◆ Exercise requirements:
Every line of the records below that holds the word "begin" should be copied out.

Source texts of formatted documents:

::::

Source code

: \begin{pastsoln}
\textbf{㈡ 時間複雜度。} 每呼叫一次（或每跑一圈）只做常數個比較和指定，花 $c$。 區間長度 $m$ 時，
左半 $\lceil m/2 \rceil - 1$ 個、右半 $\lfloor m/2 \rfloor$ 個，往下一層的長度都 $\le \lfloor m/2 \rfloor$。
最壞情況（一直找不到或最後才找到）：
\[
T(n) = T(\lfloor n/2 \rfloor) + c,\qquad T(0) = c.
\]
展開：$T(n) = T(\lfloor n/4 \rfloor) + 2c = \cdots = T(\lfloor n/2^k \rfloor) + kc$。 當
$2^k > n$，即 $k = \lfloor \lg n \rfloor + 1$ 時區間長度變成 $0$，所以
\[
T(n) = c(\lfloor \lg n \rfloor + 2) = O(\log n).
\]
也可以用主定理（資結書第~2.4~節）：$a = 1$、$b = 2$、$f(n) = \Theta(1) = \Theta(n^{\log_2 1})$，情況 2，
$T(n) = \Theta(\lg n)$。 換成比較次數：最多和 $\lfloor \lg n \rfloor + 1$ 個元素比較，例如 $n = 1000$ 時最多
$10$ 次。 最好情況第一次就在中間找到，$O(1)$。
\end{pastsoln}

::::

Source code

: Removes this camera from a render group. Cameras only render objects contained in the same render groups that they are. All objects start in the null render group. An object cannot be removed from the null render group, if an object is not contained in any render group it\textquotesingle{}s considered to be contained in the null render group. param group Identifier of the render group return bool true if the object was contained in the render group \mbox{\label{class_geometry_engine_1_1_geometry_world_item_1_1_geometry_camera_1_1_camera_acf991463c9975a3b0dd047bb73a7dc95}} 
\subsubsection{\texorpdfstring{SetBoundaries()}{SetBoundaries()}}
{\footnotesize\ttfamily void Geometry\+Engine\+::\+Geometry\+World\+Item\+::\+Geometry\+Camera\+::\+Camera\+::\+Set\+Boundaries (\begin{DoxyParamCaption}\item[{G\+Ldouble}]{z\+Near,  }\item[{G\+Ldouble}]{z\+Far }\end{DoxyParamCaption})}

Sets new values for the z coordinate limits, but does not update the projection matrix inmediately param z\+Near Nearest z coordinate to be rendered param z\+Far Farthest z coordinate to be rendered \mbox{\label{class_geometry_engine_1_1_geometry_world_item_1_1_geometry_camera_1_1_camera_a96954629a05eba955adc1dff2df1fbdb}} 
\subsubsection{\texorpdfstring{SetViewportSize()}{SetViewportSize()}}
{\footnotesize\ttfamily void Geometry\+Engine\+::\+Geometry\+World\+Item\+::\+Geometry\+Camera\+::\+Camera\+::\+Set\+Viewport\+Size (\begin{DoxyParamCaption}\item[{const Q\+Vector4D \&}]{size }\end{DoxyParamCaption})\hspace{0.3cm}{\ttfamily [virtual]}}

::::

◆ Task result:
: \begin{pastsoln}
{\footnotesize\ttfamily void Geometry\+Engine\+::\+Geometry\+World\+Item\+::\+Geometry\+Camera\+::\+Camera\+::\+Set\+Boundaries (\begin{DoxyParamCaption}\item[{G\+Ldouble}]{z\+Near,  }\item[{G\+Ldouble}]{z\+Far }\end{DoxyParamCaption})}
{\footnotesize\ttfamily void Geometry\+Engine\+::\+Geometry\+World\+Item\+::\+Geometry\+Camera\+::\+Camera\+::\+Set\+Viewport\+Size (\begin{DoxyParamCaption}\item[{const Q\+Vector4D \&}]{size }\end{DoxyParamCaption})\hspace{0.3cm}{\ttfamily [virtual]}}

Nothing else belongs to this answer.